Dunque il nulla osta potrebbe essere negato e la pillola abortiva in tal caso non potrebbe essere importata. Ma esiste un altro aspetto rilevante nel caso fosse usato il misoprostol, sia per os, che per via vaginale. A tale riguardo giova ricordare che il decreto 23 del 17/02/1998 all'articolo 3 recita che
"in singoli casi il medico può, sotto la sua diretta responsabilità e previa informazione del paziente e acquisizione del consenso dello stesso, impiegare un medicinale prodotto industrialmente per un indicazione o una via di somministrazione o una modalità di somministrazione o di utilizzazione diversa da quella autorizzata, qualora il medico stesso ritenga, in base a dati documentabili, che il paziente non possa essere utilmente trattato con medicinali per i quali si è già provata quell'indicazione terapeutica o quella via o modalità di somministrazione, e purchè tale impiego sia noto e conforme a lavori apparsi su pubblicazioni scientifiche accreditate in campo internazionale".
Occorrono quindi dei requisiti precisi:
Informazione del paziente e acquisizione del consenso dello stesso.
Che il farmaco usato sia prodotto industrialmente e già registrato per un'indicazione o una via di somministrazione diversa da quella che intenda usare il medico.
Che non esistano altri farmaci utili e regolarmente registrati per quella indicazione terapeutica.
Che l' inesistenza di trattamenti alternativi "ufficiali" sia documentabile.
Che esistano lavori apparsi su pubblicazioni scientifiche accreditate in campo internazionale.
E' da sottolineare tuttavia che, anche rispettando tutti questi criteri, il paziente non avrebbe diritto all'erogazione del medicinale a carico del Sistema Sanitario Nazionale per cui la ricettazione dovrebbe essere fatta sempre in regime libero professionale non convenzionato.
E' del tutto evidente che la somministrazione del misoprostolo a scopo coadiuvante l'azione di Ru486 sia da ritenersi prescrizione off-label a tutti gli effetti e dunque soggetta all'art. 3 del succitato decreto.
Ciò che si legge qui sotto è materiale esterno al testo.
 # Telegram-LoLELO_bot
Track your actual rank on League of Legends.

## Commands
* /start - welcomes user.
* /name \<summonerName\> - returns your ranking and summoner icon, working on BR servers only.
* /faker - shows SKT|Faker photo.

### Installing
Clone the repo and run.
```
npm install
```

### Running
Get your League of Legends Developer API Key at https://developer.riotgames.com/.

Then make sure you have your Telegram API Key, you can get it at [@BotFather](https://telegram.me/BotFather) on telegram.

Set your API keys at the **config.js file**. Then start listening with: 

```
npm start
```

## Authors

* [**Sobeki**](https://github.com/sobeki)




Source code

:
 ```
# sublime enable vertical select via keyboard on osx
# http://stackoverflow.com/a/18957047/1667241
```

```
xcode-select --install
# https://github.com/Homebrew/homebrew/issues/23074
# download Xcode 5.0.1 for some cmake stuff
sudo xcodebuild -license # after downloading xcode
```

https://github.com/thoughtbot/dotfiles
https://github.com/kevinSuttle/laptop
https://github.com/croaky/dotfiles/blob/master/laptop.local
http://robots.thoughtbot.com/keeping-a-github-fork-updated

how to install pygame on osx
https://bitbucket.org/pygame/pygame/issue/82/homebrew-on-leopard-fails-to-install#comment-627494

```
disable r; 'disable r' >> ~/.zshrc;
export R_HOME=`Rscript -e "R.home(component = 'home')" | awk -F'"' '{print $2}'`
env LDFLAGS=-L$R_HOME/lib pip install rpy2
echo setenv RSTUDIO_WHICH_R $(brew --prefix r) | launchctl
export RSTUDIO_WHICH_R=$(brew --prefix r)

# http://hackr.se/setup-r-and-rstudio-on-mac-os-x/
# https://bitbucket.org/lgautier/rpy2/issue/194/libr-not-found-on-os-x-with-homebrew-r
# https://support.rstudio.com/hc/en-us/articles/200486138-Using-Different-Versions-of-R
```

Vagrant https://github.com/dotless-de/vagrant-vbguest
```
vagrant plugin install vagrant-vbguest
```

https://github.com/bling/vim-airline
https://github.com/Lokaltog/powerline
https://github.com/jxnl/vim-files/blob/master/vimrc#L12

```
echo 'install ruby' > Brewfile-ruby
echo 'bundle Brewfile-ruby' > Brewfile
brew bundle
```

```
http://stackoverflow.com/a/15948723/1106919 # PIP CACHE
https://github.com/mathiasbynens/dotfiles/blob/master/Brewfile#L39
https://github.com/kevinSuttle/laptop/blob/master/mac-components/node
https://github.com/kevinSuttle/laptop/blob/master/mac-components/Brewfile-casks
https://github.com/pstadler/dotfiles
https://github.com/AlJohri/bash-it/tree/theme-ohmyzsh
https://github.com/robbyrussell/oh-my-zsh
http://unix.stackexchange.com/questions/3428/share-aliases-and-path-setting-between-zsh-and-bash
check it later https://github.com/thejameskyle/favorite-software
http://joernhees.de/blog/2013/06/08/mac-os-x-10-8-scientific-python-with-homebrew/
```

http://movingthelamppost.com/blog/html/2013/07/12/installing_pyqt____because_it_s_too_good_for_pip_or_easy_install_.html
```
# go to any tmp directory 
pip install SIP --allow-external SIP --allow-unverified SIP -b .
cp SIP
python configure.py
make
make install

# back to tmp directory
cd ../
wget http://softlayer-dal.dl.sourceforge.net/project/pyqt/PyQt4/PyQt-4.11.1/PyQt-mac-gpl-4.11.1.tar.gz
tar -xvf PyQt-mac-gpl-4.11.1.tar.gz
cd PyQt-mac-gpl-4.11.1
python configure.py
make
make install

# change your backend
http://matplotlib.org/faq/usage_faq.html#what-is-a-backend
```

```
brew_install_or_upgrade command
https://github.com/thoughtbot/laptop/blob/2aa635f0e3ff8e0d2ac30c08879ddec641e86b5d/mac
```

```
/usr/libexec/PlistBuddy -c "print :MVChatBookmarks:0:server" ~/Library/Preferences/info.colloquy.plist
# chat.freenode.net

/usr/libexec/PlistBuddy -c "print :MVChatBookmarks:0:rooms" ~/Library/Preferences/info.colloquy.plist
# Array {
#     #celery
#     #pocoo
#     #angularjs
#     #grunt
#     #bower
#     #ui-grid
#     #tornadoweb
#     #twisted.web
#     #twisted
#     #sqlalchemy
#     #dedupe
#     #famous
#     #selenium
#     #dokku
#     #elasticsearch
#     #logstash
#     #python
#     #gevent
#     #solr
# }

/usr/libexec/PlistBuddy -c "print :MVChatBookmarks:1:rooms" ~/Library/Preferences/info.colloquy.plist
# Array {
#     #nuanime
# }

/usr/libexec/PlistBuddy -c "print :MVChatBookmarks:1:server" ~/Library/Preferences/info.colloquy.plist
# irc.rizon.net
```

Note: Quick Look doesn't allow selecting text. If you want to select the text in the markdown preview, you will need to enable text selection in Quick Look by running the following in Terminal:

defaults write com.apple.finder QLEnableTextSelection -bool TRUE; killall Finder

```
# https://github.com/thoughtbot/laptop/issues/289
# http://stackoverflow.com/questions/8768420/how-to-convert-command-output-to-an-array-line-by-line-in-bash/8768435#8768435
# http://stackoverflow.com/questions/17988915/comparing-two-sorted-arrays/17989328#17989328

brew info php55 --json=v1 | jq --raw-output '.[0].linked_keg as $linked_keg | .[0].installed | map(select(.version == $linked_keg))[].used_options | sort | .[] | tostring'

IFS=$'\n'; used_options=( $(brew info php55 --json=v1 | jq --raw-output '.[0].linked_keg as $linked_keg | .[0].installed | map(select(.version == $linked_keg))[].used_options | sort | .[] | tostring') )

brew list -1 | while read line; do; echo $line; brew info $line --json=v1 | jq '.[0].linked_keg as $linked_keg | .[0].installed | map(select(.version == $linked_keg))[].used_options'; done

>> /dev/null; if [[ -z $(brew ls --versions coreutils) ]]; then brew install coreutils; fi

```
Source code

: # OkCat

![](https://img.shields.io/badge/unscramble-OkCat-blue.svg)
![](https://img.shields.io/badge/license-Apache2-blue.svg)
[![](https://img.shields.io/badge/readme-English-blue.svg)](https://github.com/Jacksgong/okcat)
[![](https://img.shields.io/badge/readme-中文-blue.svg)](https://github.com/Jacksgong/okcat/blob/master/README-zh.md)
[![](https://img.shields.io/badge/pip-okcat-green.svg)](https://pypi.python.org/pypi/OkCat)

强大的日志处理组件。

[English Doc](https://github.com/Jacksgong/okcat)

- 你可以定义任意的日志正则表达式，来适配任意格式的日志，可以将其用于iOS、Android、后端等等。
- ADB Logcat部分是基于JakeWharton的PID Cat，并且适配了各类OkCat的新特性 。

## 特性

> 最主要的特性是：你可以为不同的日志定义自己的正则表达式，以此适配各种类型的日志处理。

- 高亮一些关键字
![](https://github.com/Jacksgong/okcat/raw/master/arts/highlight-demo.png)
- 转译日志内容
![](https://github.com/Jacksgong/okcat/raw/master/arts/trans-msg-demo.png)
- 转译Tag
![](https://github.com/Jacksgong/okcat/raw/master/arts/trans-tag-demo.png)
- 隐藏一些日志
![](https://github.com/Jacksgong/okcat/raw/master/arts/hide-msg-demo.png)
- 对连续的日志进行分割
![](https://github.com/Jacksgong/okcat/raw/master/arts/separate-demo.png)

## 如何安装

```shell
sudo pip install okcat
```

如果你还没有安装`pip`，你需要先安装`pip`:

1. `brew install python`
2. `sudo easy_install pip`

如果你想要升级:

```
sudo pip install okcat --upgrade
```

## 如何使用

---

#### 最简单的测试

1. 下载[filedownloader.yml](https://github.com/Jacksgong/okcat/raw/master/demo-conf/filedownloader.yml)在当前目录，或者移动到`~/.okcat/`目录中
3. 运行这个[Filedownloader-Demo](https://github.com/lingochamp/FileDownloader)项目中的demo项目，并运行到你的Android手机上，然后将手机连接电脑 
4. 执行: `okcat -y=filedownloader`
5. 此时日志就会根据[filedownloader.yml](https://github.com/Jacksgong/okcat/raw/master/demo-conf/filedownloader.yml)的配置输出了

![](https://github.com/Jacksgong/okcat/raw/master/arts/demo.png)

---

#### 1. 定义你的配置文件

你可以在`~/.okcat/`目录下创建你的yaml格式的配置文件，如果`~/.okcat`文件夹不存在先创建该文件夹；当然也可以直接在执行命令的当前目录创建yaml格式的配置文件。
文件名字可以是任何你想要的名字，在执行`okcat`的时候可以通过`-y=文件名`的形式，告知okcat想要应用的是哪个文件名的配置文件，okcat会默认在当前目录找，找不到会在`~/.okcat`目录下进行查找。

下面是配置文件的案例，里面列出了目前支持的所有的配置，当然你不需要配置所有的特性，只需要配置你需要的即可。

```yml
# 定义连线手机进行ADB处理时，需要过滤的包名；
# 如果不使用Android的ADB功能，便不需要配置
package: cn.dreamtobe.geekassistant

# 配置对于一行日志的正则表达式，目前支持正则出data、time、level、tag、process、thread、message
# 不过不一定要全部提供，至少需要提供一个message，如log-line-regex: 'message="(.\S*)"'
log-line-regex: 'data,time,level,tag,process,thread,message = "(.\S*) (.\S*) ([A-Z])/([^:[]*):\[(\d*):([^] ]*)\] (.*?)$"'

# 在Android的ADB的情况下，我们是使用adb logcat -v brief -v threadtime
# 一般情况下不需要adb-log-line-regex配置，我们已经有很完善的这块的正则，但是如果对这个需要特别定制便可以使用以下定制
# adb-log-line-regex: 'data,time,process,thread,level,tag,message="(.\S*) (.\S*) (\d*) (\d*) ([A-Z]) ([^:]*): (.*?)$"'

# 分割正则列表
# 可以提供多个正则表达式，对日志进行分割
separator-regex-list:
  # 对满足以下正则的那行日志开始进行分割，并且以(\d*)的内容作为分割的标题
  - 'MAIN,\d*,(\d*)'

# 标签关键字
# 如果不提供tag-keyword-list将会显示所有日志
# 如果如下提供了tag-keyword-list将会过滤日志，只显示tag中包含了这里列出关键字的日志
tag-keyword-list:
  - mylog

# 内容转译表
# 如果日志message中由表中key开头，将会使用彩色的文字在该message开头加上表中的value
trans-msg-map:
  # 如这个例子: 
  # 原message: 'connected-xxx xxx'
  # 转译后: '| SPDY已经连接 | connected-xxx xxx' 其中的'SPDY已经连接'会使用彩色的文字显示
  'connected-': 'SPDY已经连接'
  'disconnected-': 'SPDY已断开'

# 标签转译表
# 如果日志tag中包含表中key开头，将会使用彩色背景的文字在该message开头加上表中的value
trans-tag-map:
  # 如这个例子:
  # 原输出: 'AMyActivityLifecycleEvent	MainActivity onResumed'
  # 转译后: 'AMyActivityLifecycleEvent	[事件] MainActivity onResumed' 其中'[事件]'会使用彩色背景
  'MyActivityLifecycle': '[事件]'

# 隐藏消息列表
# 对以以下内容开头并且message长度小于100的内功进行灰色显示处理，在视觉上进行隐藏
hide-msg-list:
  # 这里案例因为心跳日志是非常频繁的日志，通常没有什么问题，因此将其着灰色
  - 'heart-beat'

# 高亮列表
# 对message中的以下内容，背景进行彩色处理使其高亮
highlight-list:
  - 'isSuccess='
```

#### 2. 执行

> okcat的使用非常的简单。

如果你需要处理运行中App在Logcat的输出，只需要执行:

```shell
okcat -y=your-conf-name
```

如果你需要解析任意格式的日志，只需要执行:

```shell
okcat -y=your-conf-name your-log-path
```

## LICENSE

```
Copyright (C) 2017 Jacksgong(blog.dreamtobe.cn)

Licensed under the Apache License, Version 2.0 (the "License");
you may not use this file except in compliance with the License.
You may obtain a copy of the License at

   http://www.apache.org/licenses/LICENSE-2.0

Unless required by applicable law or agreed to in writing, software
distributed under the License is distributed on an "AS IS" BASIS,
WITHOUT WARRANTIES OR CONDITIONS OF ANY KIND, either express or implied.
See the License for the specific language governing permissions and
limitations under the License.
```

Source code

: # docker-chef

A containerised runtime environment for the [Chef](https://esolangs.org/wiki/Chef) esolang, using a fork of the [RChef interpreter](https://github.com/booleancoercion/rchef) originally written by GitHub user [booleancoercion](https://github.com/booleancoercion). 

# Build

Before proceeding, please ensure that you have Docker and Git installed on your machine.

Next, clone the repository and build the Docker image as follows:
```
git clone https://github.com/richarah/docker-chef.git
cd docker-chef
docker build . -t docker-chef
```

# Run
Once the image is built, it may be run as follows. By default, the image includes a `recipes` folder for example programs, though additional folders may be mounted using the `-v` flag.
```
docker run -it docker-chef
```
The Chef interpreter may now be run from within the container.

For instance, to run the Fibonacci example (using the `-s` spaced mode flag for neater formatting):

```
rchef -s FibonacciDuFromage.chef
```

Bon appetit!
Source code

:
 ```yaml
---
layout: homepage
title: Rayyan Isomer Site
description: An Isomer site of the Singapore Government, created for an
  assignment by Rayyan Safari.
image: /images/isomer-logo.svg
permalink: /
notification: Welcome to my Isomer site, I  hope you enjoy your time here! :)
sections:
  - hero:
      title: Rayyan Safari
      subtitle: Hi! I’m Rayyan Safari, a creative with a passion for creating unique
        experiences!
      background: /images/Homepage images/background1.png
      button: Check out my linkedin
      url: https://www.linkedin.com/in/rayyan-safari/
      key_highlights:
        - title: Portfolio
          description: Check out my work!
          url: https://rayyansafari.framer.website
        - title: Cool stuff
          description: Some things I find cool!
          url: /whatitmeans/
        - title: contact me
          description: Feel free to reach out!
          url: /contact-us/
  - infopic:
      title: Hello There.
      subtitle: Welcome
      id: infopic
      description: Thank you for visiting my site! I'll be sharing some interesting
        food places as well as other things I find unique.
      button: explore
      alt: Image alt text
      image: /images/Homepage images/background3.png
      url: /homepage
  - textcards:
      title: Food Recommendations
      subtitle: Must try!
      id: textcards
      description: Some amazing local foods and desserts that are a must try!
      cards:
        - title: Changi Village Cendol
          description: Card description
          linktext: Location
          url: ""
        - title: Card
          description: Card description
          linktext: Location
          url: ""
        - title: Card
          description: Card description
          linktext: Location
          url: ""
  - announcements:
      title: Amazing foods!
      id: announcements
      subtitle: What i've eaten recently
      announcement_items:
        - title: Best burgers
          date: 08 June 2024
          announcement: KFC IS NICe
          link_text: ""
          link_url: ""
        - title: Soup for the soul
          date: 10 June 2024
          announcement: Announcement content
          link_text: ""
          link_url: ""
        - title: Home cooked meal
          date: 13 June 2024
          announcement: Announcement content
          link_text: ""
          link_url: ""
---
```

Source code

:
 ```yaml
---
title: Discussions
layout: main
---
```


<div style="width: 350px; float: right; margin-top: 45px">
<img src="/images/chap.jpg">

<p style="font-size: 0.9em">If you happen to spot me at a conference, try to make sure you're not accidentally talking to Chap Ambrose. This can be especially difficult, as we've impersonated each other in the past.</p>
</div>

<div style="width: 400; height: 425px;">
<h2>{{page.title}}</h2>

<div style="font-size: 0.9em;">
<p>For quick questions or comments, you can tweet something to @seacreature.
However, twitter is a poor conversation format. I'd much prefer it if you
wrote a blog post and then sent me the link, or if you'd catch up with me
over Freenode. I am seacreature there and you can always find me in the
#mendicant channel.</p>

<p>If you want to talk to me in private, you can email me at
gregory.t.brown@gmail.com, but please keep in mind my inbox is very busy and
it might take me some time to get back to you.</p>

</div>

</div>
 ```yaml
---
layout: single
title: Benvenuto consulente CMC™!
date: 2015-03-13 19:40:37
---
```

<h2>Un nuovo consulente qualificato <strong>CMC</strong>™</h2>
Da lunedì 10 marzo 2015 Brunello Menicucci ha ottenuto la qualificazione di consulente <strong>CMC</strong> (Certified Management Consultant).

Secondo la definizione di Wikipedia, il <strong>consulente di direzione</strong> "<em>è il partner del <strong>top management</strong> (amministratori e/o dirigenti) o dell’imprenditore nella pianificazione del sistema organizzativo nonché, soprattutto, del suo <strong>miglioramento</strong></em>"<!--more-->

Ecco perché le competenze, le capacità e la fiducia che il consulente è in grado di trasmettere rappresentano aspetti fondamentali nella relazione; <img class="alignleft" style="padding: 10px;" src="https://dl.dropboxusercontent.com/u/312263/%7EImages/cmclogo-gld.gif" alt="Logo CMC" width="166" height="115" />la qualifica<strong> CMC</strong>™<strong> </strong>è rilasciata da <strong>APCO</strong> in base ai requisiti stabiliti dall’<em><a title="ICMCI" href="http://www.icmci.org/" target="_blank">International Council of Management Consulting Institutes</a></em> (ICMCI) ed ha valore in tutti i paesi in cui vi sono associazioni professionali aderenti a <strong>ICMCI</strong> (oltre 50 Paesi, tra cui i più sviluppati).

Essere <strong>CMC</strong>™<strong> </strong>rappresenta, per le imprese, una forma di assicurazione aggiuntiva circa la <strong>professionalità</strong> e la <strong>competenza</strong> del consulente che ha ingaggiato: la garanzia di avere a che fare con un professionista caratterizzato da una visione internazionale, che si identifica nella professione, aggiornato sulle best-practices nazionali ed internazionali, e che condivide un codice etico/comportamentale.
Orbene, affermare che sistematicamente non esistano alternative e agire in modo siffatto che i singoli casi diventino invece una sorta di offerta sistematica di "cura" non pare in linea con la lettera e lo spirito del succitato decreto.
Ma sussistono altre rilevanti questioni in merito alle procedure dell'aborto medico. Il giurista Alberto Gambino, Ordinario di Diritto Privato presso l'Università Europea di Roma e docente di Filosofia del Diritto all'Ateneo pontificio Regina Apostolorum, ha contestato che la procedura adottata sia conforme alla legge 194 in quanto che “L'attuale procedura seguita al nosocomio di Pontedera (Pisa), prevederebbe che al primo giorno di ricovero vengano somministrate le pillole, quindi nel giro di tre giorni la donna venga dimessa (sarebbe peraltro giuridicamente molto problematico trattenerla in presenza di una sua richiesta espressa di dimissione). Successivamente, dopo due settimane, la donna tornerebbe in ospedale per verificare se l'aborto sia avvenuto”.

Fonti:
1) Danno e Esponsabilità, 2003; 10:925-937
2) Zhonghua Fu Chan Ke Za Zhi. 2004;39:39-42.